Pelosi, Others Call For Top Consumer Regulator To Resign

By Anna Edney and Christian Bourge


House Speaker Pelosi Tuesday demanded the nation's top-ranking official tasked with policing consumer product safety to step down.

 
 

Pelosi and other key lawmakers called for Consumer Product Safety Commission Acting Chairwoman Nancy Nord's resignation at the same time they announced a push to escalate the profile of bills overhauling the nation's food and toy protection systems. Both the food and toy industries have been hit hard by recent high-profile recalls, including millions of Chinese-made toys contaminated with lead paint.

 

House Agriculture Appropriations Subcommittee Chairwoman Rosa DeLauro, D-Conn., and Sen.
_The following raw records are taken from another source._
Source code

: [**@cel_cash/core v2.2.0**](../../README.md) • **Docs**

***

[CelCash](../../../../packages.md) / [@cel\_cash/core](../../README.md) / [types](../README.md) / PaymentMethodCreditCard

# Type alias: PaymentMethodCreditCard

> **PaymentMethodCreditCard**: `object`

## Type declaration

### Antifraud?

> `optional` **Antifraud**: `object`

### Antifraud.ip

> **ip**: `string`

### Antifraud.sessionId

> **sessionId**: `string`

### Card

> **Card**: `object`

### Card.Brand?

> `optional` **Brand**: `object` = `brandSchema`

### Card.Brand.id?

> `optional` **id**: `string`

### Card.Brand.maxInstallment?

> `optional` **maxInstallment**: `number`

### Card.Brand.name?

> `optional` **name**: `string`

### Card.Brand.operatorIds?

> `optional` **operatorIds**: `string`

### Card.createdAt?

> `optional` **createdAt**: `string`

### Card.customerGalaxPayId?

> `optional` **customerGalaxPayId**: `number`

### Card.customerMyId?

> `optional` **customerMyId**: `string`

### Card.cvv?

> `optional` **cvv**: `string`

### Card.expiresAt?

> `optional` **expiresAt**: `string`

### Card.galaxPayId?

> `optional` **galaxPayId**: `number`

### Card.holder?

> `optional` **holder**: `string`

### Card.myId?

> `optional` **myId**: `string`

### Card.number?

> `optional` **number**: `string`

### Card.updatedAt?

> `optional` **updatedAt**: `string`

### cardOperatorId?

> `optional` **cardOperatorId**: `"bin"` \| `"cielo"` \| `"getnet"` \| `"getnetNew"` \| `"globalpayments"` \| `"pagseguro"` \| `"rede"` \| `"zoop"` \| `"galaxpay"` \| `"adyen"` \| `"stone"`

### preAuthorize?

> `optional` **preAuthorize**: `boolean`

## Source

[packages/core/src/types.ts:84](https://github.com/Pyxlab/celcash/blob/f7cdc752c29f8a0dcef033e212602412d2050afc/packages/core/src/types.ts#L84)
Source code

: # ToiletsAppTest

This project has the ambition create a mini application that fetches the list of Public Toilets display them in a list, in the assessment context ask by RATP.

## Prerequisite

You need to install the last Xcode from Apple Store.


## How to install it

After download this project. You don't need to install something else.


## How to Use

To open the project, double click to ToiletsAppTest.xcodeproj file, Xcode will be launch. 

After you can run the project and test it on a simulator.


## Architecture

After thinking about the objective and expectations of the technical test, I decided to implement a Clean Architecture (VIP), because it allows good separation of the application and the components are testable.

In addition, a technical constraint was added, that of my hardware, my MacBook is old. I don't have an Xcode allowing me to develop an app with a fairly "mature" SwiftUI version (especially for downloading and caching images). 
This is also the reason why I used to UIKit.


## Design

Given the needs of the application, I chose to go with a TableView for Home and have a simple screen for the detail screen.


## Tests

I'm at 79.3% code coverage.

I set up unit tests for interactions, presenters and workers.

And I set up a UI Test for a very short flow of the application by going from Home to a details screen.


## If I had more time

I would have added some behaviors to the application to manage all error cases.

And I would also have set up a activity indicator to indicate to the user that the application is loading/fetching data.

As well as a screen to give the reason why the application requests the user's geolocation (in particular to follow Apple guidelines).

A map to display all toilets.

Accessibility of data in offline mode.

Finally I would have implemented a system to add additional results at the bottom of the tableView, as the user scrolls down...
Sherrod Brown, D-Ohio, also called Tuesday for Nord to resign.

 

DeLauro and Brown claim Nord is unfit because she recently came out against Senate legislation to expand her agency.

 

"You can't want to run an agency with a regulatory function and not want to regulate." DeLauro said.

 

DeLauro argued that Nord's past acknowledgment that the agency's minimal staff and resources limit its ability to investigate injuries and deaths is at odds with her stance against expanding the CPSC's enforcement authority and increasing its budget.

 

CPSC did not respond to a call seeking comment.

 

White House Press Secretary Dana Perino said that though the administration does not support the specific legislation passed out of the Senate Commerce Committee Tuesday, it does want to work with Congress to improve and modernize the CPSC.

 

While Nord has rejected expanding the agency, the consumer advocate alliance Campaign for America's Future released a report Tuesday saying there has been a 338 percent increase in imports since 1974 and, at the same time, the CPSC's staff and budget is less than half its 1974 level.

 

Lawmakers have proposed several measures to expand the authority of the CPSC or require third-party certification of toy safety.

 

The measure passed by the Commerce Committee and sent to the Senate floor today would raise CPSC's budget more than 50 percent and increase employees to at least 500 from about 420. The measure also gives CPSC more authority to police the 15,000 types of consumer products it regulates.

 

House Energy and Commerce Commerce, Trade and Consumer Protection Chairman Bobby Rush, D-Ill., said at the announcement with Pelosi that he plans to introduce a comprehensive consumer product safety bill. A spokesman for Rush said the legislation might be introduced as early as this week and will include proposals other lawmakers have introduced.

 

"Thirty years ago, parents went to the store confident they were making safe and healthy choices for their children -- confident in the inspections and oversight of our federal agencies. But that confidence has been shattered in recent years due to the outbreak of contamination in food and record-breaking level of product recalls," said Rep. Diana DeGette, D-Colo., who has pending bills in both the toy and food safety arenas.

 

DeGette also is a member of the Energy and Commerce Oversight and Investigations Subcommittee, which is holding several hearings on food and drug import safety.